Нечто созвучное давнишним рассуждениям О. Хаксли встречаем в одном из интервью известной белорусской писательницы Светланы Алексиевич в связи с ее работой над новым произведением – «Чудный олень вечной охоты», книгой невыдуманных рассказов-исповедей о любви, любви, которая может случиться где угодно – на фронте, в лагере, на вечеринке у приятелей. Писательница говорила о том, что мы – люди культуры целомудренной, но есть подпольная жизнь, которая тоже нуждается в описании, в «высказывании». У нас же для этого даже языка не существует. «Или матерный, или романтический… Человека разделили: здесь небо, а здесь помойка. А это одно».
Очевидно, изображение «дневной» и «ночной» (или «теневой») жизни подразумевает и существование вербальных адекватов, условно говоря, «дневного» и «ночного» стилей. Именно последний в «Пианистке» от страницы к странице набирает силу, и преодолеть его «фронтальную атаку» непросто (при том что в романе при наличии непристойностей в поведении героини, по сути, нет непристойной, ненормативной лексики; правда, и к эвфемизмам для обозначения физиологических явлений автор не прибегает). Однако приходится согласиться, что подобный язык – «язык тела», как сказано в самом романе, – для Э. Елинек важнейшее средство художественного воссоздания и внешней и внутренней естественной жизни человека в неурезанном виде: так физиологический аффект выливается в художественный эффект.

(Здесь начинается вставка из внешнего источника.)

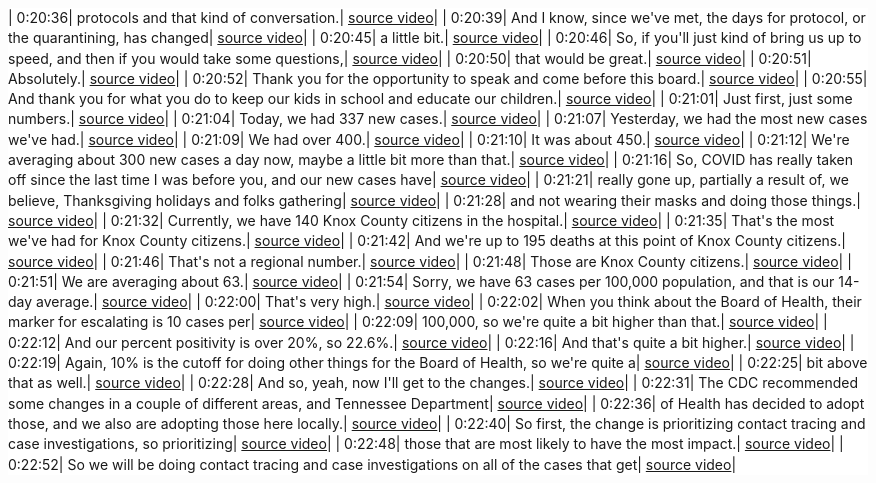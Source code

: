 | 0:20:36| protocols and that kind of conversation.| [source video](https://archive.org/details/school-board-264-201209?start=1236)|
| 0:20:39| And I know, since we've met, the days for protocol, or the quarantining, has changed| [source video](https://archive.org/details/school-board-264-201209?start=1239)|
| 0:20:45| a little bit.| [source video](https://archive.org/details/school-board-264-201209?start=1245)|
| 0:20:46| So, if you'll just kind of bring us up to speed, and then if you would take some questions,| [source video](https://archive.org/details/school-board-264-201209?start=1246)|
| 0:20:50| that would be great.| [source video](https://archive.org/details/school-board-264-201209?start=1250)|
| 0:20:51| Absolutely.| [source video](https://archive.org/details/school-board-264-201209?start=1251)|
| 0:20:52| Thank you for the opportunity to speak and come before this board.| [source video](https://archive.org/details/school-board-264-201209?start=1252)|
| 0:20:55| And thank you for what you do to keep our kids in school and educate our children.| [source video](https://archive.org/details/school-board-264-201209?start=1255)|
| 0:21:01| Just first, just some numbers.| [source video](https://archive.org/details/school-board-264-201209?start=1261)|
| 0:21:04| Today, we had 337 new cases.| [source video](https://archive.org/details/school-board-264-201209?start=1264)|
| 0:21:07| Yesterday, we had the most new cases we've had.| [source video](https://archive.org/details/school-board-264-201209?start=1267)|
| 0:21:09| We had over 400.| [source video](https://archive.org/details/school-board-264-201209?start=1269)|
| 0:21:10| It was about 450.| [source video](https://archive.org/details/school-board-264-201209?start=1270)|
| 0:21:12| We're averaging about 300 new cases a day now, maybe a little bit more than that.| [source video](https://archive.org/details/school-board-264-201209?start=1272)|
| 0:21:16| So, COVID has really taken off since the last time I was before you, and our new cases have| [source video](https://archive.org/details/school-board-264-201209?start=1276)|
| 0:21:21| really gone up, partially a result of, we believe, Thanksgiving holidays and folks gathering| [source video](https://archive.org/details/school-board-264-201209?start=1281)|
| 0:21:28| and not wearing their masks and doing those things.| [source video](https://archive.org/details/school-board-264-201209?start=1288)|
| 0:21:32| Currently, we have 140 Knox County citizens in the hospital.| [source video](https://archive.org/details/school-board-264-201209?start=1292)|
| 0:21:35| That's the most we've had for Knox County citizens.| [source video](https://archive.org/details/school-board-264-201209?start=1295)|
| 0:21:42| And we're up to 195 deaths at this point of Knox County citizens.| [source video](https://archive.org/details/school-board-264-201209?start=1302)|
| 0:21:46| That's not a regional number.| [source video](https://archive.org/details/school-board-264-201209?start=1306)|
| 0:21:48| Those are Knox County citizens.| [source video](https://archive.org/details/school-board-264-201209?start=1308)|
| 0:21:51| We are averaging about 63.| [source video](https://archive.org/details/school-board-264-201209?start=1311)|
| 0:21:54| Sorry, we have 63 cases per 100,000 population, and that is our 14-day average.| [source video](https://archive.org/details/school-board-264-201209?start=1314)|
| 0:22:00| That's very high.| [source video](https://archive.org/details/school-board-264-201209?start=1320)|
| 0:22:02| When you think about the Board of Health, their marker for escalating is 10 cases per| [source video](https://archive.org/details/school-board-264-201209?start=1322)|
| 0:22:09| 100,000, so we're quite a bit higher than that.| [source video](https://archive.org/details/school-board-264-201209?start=1329)|
| 0:22:12| And our percent positivity is over 20%, so 22.6%.| [source video](https://archive.org/details/school-board-264-201209?start=1332)|
| 0:22:16| And that's quite a bit higher.| [source video](https://archive.org/details/school-board-264-201209?start=1336)|
| 0:22:19| Again, 10% is the cutoff for doing other things for the Board of Health, so we're quite a| [source video](https://archive.org/details/school-board-264-201209?start=1339)|
| 0:22:25| bit above that as well.| [source video](https://archive.org/details/school-board-264-201209?start=1345)|
| 0:22:28| And so, yeah, now I'll get to the changes.| [source video](https://archive.org/details/school-board-264-201209?start=1348)|
| 0:22:31| The CDC recommended some changes in a couple of different areas, and Tennessee Department| [source video](https://archive.org/details/school-board-264-201209?start=1351)|
| 0:22:36| of Health has decided to adopt those, and we also are adopting those here locally.| [source video](https://archive.org/details/school-board-264-201209?start=1356)|
| 0:22:40| So first, the change is prioritizing contact tracing and case investigations, so prioritizing| [source video](https://archive.org/details/school-board-264-201209?start=1360)|
| 0:22:48| those that are most likely to have the most impact.| [source video](https://archive.org/details/school-board-264-201209?start=1368)|
| 0:22:52| So we will be doing contact tracing and case investigations on all of the cases that get| [source video](https://archive.org/details/school-board-264-201209?start=1372)|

Вообще роман содержит разнообразнейший стилевой материал для психоаналитического исследования. Не чувство, но чувственность преобладает в произведении, и эта аффективная чувственность определяет и его атмосферу, и образность, и архитектонику, и, как уже отмечалось, язык.
Язык «Пианистки» не только экстремально телесен, но и, о чем выше говорилось, предельно веществен, предметен. Одна из причин этой вещности – замкнутость Эрики на собственных переживаниях и фантазиях, чудовищное одиночество среди окружающих ее и одинаково ей чужих людей, о ком бы ни шла речь – о матери, Вальтере Клеммере, учениках, пассажирах трамвая или любовных парочках в грязных лугах венского Пратера (один из которых, излюбленное место «охоты» Эрики, имеет характерное название – Иезуитский). Для них она вещь, предмет собственности, машина, посылка, в получении которой следует расписаться, «живой инструмент», на котором мать, подобно настройщику рояля, «потуже закручивает колки». «Собственность» («многоликая собственность», «неугомонная собственность») – одно из наиболее часто используемых в романе слов; «Главная мамочкина задача состоит в том, чтобы удерживать собственность в одном и том же месте, по возможности в неподвижном состоянии…»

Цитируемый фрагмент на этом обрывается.